(Beginning of DATASET)

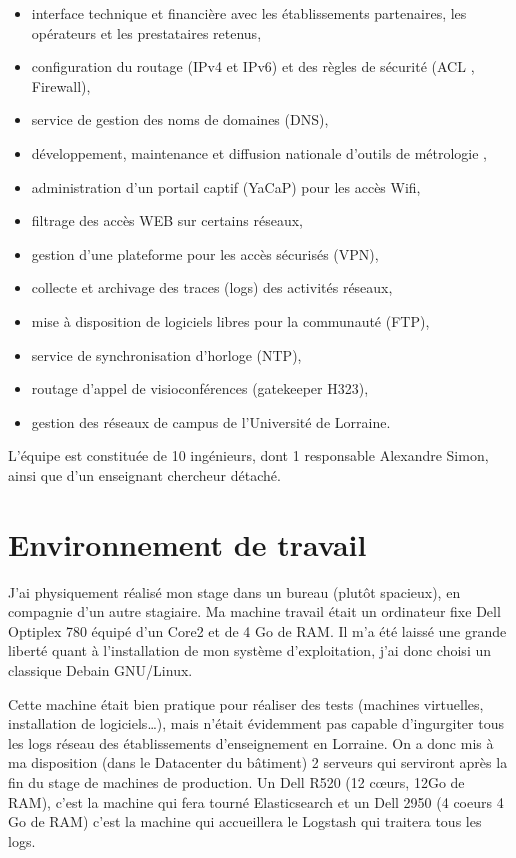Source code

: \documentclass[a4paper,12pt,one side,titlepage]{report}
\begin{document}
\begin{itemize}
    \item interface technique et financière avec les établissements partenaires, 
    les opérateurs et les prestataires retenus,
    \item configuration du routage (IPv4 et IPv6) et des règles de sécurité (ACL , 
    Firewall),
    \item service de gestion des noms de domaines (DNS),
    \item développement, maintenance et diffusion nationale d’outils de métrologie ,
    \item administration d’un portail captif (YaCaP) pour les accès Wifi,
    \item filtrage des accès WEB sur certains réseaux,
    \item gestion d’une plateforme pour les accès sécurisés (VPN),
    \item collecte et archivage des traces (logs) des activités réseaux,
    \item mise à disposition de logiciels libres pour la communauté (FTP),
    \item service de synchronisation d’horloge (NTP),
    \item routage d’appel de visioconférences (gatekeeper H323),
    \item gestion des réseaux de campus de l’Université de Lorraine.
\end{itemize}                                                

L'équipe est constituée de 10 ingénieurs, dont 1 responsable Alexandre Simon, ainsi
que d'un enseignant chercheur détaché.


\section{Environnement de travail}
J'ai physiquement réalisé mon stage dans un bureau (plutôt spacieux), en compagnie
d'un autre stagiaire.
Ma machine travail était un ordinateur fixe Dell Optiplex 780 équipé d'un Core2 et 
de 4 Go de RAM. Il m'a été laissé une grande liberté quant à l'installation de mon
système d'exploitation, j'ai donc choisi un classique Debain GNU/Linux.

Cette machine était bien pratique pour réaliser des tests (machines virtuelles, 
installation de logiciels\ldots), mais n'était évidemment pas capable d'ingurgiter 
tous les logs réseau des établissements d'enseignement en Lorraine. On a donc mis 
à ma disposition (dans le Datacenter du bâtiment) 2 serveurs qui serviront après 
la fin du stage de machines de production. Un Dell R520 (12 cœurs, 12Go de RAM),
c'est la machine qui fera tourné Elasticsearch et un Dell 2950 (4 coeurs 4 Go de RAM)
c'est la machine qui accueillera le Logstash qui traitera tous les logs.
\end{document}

(End of DATASET)

→ **WHAT YOU ARE ASKED TO DO**
Retype the entries above exactly, starting at their first line and ending with the line that holds "L'équipe est constituée"; pictures stay out.

→ **REPLY**
Source code

: \documentclass[a4paper,12pt,one side,titlepage]{report}
\begin{document}
\begin{itemize}
    \item interface technique et financière avec les établissements partenaires, 
    les opérateurs et les prestataires retenus,
    \item configuration du routage (IPv4 et IPv6) et des règles de sécurité (ACL , 
    Firewall),
    \item service de gestion des noms de domaines (DNS),
    \item développement, maintenance et diffusion nationale d’outils de métrologie ,
    \item administration d’un portail captif (YaCaP) pour les accès Wifi,
    \item filtrage des accès WEB sur certains réseaux,
    \item gestion d’une plateforme pour les accès sécurisés (VPN),
    \item collecte et archivage des traces (logs) des activités réseaux,
    \item mise à disposition de logiciels libres pour la communauté (FTP),
    \item service de synchronisation d’horloge (NTP),
    \item routage d’appel de visioconférences (gatekeeper H323),
    \item gestion des réseaux de campus de l’Université de Lorraine.
\end{itemize}                                                

L'équipe est constituée de 10 ingénieurs, dont 1 responsable Alexandre Simon, ainsi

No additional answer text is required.